The Pope is favourite to win Nobel peace prize as health fears grow

Pope John Paul II was the hottest tip as winner of this year's Nobel Peace Prize after the secretive committee sealed its verdict to be announced in 10 days time.

The Director of the Nobel Institute, Geir Lundestad, refused to be drawn on the committee's discussions, beyond saying the result would be announced on 10 October.

Speculation about the Nobel prize has been fueled by the Pope's deteriorating health. Stein Tonnesson, the director of the independent Peace Research Institute in Oslo, said the Pope was the most likely winner, although he thought the committee wanted a Muslim winner. "No Muslim candidate sent a message of peace in Iraq ... to the same degree as the Pope," he said.

The Pope was a stalwart opponent of the war in Iraq. Despite his poor health he mounted a sustained diplomatic campaign of resistance, sending envoys to Baghdad and Washington and welcoming Saddam Hussein's foreign minister Tariq Aziz, a Christian, for talks in the Vatican.

Rumours of the Nobel award came the day after the Pope made arrangements for what one insider called his "final sprint". On Sunday he announced the appointment of 31 new cardinals, who are to take office in October, four months ahead of schedule.

The 83-year-old Pope's health has deteriorated sharply in recent weeks. He has been suffering from Parkinson's disease for a decade, but rumours last week that he also has intestinal cancer have not been denied by the Vatican.

The decision to hold a consistory, the ceremony during which the appointment of new cardinals is confirmed, next month instead of in February as planned was interpreted by Vatican observers yesterday as a sign that the Pope knows "his days are numbered".

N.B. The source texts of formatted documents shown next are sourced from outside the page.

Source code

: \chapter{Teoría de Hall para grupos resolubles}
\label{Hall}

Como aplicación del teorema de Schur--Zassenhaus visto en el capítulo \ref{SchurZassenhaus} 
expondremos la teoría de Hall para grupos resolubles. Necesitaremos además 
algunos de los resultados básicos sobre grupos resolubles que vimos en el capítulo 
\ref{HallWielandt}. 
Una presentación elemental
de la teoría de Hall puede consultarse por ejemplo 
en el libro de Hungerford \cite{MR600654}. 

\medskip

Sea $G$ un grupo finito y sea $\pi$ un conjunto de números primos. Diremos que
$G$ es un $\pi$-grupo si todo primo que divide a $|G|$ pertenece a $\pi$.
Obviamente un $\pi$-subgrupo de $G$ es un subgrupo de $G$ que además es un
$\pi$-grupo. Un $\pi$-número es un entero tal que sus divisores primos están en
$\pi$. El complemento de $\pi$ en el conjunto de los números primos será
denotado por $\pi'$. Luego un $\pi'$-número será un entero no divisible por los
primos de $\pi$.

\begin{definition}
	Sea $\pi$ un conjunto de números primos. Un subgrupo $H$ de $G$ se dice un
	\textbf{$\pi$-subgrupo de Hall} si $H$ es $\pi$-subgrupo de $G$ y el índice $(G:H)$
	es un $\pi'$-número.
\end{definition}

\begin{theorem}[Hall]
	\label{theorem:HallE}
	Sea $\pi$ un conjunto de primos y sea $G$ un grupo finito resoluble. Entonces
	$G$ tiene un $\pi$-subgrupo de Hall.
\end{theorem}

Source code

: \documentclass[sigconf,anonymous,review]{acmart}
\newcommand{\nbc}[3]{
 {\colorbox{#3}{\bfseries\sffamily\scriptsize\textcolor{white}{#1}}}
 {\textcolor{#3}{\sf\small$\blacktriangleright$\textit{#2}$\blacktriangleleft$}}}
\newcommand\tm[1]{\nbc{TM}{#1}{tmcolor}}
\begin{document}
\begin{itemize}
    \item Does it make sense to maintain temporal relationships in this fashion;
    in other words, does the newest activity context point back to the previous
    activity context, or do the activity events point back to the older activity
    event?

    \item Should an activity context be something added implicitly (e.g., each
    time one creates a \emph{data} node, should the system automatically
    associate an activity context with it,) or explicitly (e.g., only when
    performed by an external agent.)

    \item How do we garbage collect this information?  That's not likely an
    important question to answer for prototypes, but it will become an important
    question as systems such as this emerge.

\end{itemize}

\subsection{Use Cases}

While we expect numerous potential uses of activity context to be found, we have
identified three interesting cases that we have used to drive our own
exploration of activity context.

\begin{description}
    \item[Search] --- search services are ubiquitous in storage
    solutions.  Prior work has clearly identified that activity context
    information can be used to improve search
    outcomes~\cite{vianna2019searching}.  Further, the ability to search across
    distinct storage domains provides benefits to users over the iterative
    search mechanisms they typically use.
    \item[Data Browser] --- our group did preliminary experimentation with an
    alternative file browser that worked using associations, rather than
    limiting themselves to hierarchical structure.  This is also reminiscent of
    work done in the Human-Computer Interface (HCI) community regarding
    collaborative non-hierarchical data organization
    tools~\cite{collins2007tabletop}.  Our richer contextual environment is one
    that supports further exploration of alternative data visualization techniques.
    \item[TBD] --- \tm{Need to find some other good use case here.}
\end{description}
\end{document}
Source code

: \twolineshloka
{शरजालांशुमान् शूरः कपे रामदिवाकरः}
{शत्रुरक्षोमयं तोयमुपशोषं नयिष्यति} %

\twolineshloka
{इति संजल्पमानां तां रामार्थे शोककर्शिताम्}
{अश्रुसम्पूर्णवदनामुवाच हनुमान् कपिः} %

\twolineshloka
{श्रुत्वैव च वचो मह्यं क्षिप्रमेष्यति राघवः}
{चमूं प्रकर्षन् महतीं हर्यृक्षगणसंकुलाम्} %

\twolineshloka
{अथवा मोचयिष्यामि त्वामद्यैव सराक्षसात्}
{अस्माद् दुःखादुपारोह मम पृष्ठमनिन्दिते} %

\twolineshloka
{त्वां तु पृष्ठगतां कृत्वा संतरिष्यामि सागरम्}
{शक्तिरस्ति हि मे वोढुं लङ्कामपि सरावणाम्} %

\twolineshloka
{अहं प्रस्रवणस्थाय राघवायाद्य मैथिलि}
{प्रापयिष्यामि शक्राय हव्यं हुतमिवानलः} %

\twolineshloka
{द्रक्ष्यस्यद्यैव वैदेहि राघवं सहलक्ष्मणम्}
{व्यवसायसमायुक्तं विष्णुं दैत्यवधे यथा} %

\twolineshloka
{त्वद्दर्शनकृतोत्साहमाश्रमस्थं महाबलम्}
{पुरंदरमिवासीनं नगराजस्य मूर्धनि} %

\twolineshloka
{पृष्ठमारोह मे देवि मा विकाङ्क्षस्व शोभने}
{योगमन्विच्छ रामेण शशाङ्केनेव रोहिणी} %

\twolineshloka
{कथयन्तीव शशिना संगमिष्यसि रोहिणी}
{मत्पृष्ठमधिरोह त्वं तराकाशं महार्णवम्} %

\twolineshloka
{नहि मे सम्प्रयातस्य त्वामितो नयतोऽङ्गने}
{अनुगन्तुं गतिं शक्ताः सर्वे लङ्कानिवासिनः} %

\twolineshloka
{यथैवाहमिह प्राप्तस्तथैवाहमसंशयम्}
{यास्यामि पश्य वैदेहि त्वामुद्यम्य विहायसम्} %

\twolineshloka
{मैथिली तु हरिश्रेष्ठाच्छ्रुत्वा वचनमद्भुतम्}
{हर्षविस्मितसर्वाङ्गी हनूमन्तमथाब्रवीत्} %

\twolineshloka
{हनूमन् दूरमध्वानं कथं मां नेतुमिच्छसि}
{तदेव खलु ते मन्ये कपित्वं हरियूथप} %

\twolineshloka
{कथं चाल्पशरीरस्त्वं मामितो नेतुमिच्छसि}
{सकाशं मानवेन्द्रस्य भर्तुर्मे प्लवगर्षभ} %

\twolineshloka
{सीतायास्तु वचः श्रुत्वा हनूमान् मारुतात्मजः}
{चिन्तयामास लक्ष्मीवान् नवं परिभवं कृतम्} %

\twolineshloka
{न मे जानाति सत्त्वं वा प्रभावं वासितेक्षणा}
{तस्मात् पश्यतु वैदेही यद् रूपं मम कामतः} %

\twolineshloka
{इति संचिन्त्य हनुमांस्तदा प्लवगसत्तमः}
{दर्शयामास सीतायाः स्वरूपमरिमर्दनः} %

It is the conclave of cardinals, meeting a fortnight after a Pope's death, which chooses the successor to the throne of St Peter.

An Italian Vatican expert wrote yesterday that the decision to hold the consistory four months ahead of schedule was strongly rumoured to have been at the insistence of the Pope himself. His October calendar is already crowded with important events, including the silver jubilee of his papacy on 16 October and the beatification of his old friend Mother Teresa three days later. But the advice of those around him to schedule the Consistory not earlier than December was brusquely rejected. "John Paul didn't want to know," he wrote.

Those who see him close up report that the Pope's enormous energy is finally failing. He struggles to read aloud for more than five minutes at a stretch and has lost a lot of his spontaneity. The papal biographer, Marco Politi, quoted him as saying, "My travelling days are done." One of the newly appointed cardinals, Archbishop Philippe Barbarin of Lyon, France, told Europe 1 Radio yesterday, "The Pope is reaching the end of the road. It's a big responsibility for us. The Pope is in really bad shape."

The Pope has forced himself on through many years of ill health by giving himself new goals. The major milestones next month - his jubilee and the beatification of Mother Teresa - may have given him the will to continue thus far. Thus far, but perhaps no further.